DIRECTIONS FOR THIS TASK: Please reproduce, exactly as given, the lines running from the start of the data to the line containing "## Background", inclusive, and omit the pictures.

>>>

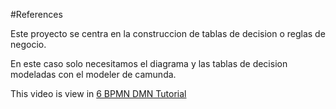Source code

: #References

Este proyecto se centra en la construccion de tablas de decision o reglas de negocio.

En este caso solo necesitamos el diagrama y las tablas de decision modeladas con el modeler de camunda.

This video is view in 
[6 BPMN DMN Tutorial](https://www.youtube.com/watch?v=T8dWMFSMJNE&list=PLJG25HlmvsOUnCziyJBWzcNh7RM5quTmv&index=6 "6 BPMN DMN Tutorial")

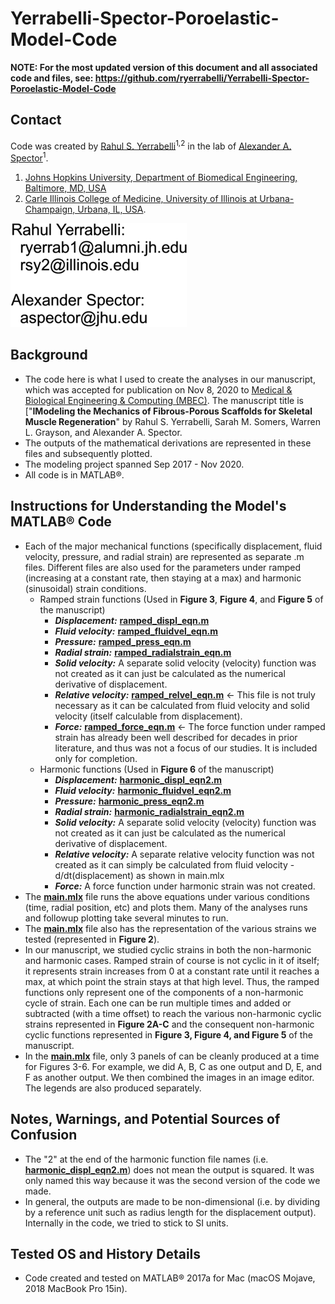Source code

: # Yerrabelli-Spector-Poroelastic-Model-Code
 
**NOTE: For the most updated version of this document and all associated code and files, see: https://github.com/ryerrabelli/Yerrabelli-Spector-Poroelastic-Model-Code**

## Contact  
Code was created by [Rahul S. Yerrabelli](https://orcid.org/0000-0002-7670-9601)<sup>1,2</sup> in the lab of [Alexander A. Spector](https://orcid.org/0000-0003-0701-8185
)<sup>1</sup>.  
 1. [Johns Hopkins University, Department of Biomedical Engineering, Baltimore, MD, USA](https://www.bme.jhu.edu/)  
 1. [Carle Illinois College of Medicine, University of Illinois at Urbana-Champaign, Urbana, IL, USA](https://medicine.illinois.edu/).  

![Email addresses as an image to prevent spam](email-address-image.png "Email Addresses as Image")



## Background  
* The code here is what I used to create the analyses in our manuscript, which was accepted for publication on Nov 8, 2020 to [Medical & Biological Engineering & Computing (MBEC)](https://www.springer.com/journal/11517). The manuscript title is ["**IModeling the Mechanics of Fibrous-Porous Scaffolds for Skeletal Muscle Regeneration**" by Rahul S. Yerrabelli, Sarah M. Somers, Warren L. Grayson, and Alexander A. Spector.
* The outputs of the mathematical derivations are represented in these files and subsequently plotted.
* The modeling project spanned Sep 2017 - Nov 2020.  
* All code is in MATLAB®.




## Instructions for Understanding the Model's MATLAB® Code  
* Each of the major mechanical functions (specifically displacement, fluid velocity, pressure, and radial strain) are represented as separate .m files. Different files are also used for the parameters under ramped (increasing at a constant rate, then staying at a max) and harmonic (sinusoidal) strain conditions.
  * Ramped strain functions (Used in **Figure 3**, **Figure 4**, and **Figure 5** of the manuscript)
    * ___Displacement:___ **[ramped_displ_eqn.m](ramped_displ_eqn.m)**
    * ___Fluid velocity:___ **[ramped_fluidvel_eqn.m](ramped_fluidvel_eqn.m)**
    * ___Pressure:___ **[ramped_press_eqn.m](ramped_press_eqn.m)**
    * ___Radial strain:___ **[ramped_radialstrain_eqn.m](ramped_radialstrain_eqn.m)**
    * ___Solid velocity:___ A separate solid velocity (velocity) function was not created as it can just be calculated as the numerical derivative of displacement.
    * ___Relative velocity:___ **[ramped_relvel_eqn.m](ramped_relvel_eqn.m)** <- This file is not truly necessary as it can be calculated from fluid velocity and solid velocity (itself calculable from displacement).
    * ___Force:___ **[ramped_force_eqn.m](ramped_force_eqn.m)** <- The force function under ramped strain has already been well described for decades in prior literature, and thus was not a focus of our studies. It is included only for completion.
  * Harmonic functions (Used in **Figure 6** of the manuscript)
    * ___Displacement:___ **[harmonic_displ_eqn2.m](harmonic_displ_eqn2.m)**
    * ___Fluid velocity:___ **[harmonic_fluidvel_eqn2.m](harmonic_fluidvel_eqn2.m)**
    * ___Pressure:___ **[harmonic_press_eqn2.m](harmonic_press_eqn2.m)**
    * ___Radial strain:___ **[harmonic_radialstrain_eqn2.m](harmonic_radialstrain_eqn2.m)**
    * ___Solid velocity:___ A separate solid velocity (velocity) function was not created as it can just be calculated as the numerical derivative of displacement.
    * ___Relative velocity:___ A separate relative velocity function was not created as it can simply be calculated from fluid velocity - d/dt(displacement) as shown in main.mlx
    * ___Force:___ A force function under harmonic strain was not created.
* The **[main.mlx](main.mlx)** file runs the above equations under various conditions (time, radial position, etc) and plots them. Many of the analyses runs and followup plotting take several minutes to run.
* The **[main.mlx](main.mlx)** file also has the representation of the various strains we tested (represented in **Figure 2**).
* In our manuscript, we studied cyclic strains in both the non-harmonic and harmonic cases. Ramped strain of course is not cyclic in it of itself; it represents strain increases from 0 at a constant rate until it reaches a  max, at which point the strain stays at that high level. Thus, the ramped functions only represent one of the components of a non-harmonic cycle of strain. Each one can be run multiple times and added or subtracted (with a time offset) to reach the various non-harmonic cyclic strains represented in **Figure 2A-C** and the consequent non-harmonic cyclic functions represented in **Figure 3, Figure 4, and Figure 5** of the manuscript.
* In the **[main.mlx](main.mlx)** file, only 3 panels of can be cleanly produced at a time for Figures 3-6. For example, we did A, B, C as one output and D, E, and F as another output. We then combined the images in an image editor. The legends are also produced separately.


## Notes, Warnings, and Potential Sources of Confusion  
* The "2" at the end of the harmonic function file names (i.e. **[harmonic_displ_eqn2.m](harmonic_displ_eqn2.m)**) does not mean the output is squared. It was only named this way because it was the second version of the code we made. 
* In general, the outputs are made to be non-dimensional (i.e. by dividing by a reference unit such as radius length for the displacement output). Internally in the code, we tried to stick to SI units.  


## Tested OS and History Details  
* Code created and tested on MATLAB® 2017a for Mac (macOS Mojave, 2018 MacBook Pro 15in).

<<<

OUTPUT OF THE EXERCISE:
Source code

: #References

Este proyecto se centra en la construccion de tablas de decision o reglas de negocio.

En este caso solo necesitamos el diagrama y las tablas de decision modeladas con el modeler de camunda.

This video is view in 
[6 BPMN DMN Tutorial](https://www.youtube.com/watch?v=T8dWMFSMJNE&list=PLJG25HlmvsOUnCziyJBWzcNh7RM5quTmv&index=6 "6 BPMN DMN Tutorial")

Source code

: # Yerrabelli-Spector-Poroelastic-Model-Code
 
**NOTE: For the most updated version of this document and all associated code and files, see: https://github.com/ryerrabelli/Yerrabelli-Spector-Poroelastic-Model-Code**

## Contact  
Code was created by [Rahul S. Yerrabelli](https://orcid.org/0000-0002-7670-9601)<sup>1,2</sup> in the lab of [Alexander A. Spector](https://orcid.org/0000-0003-0701-8185
)<sup>1</sup>.  
 1. [Johns Hopkins University, Department of Biomedical Engineering, Baltimore, MD, USA](https://www.bme.jhu.edu/)  
 1. [Carle Illinois College of Medicine, University of Illinois at Urbana-Champaign, Urbana, IL, USA](https://medicine.illinois.edu/).  

![Email addresses as an image to prevent spam](email-address-image.png "Email Addresses as Image")



## Background  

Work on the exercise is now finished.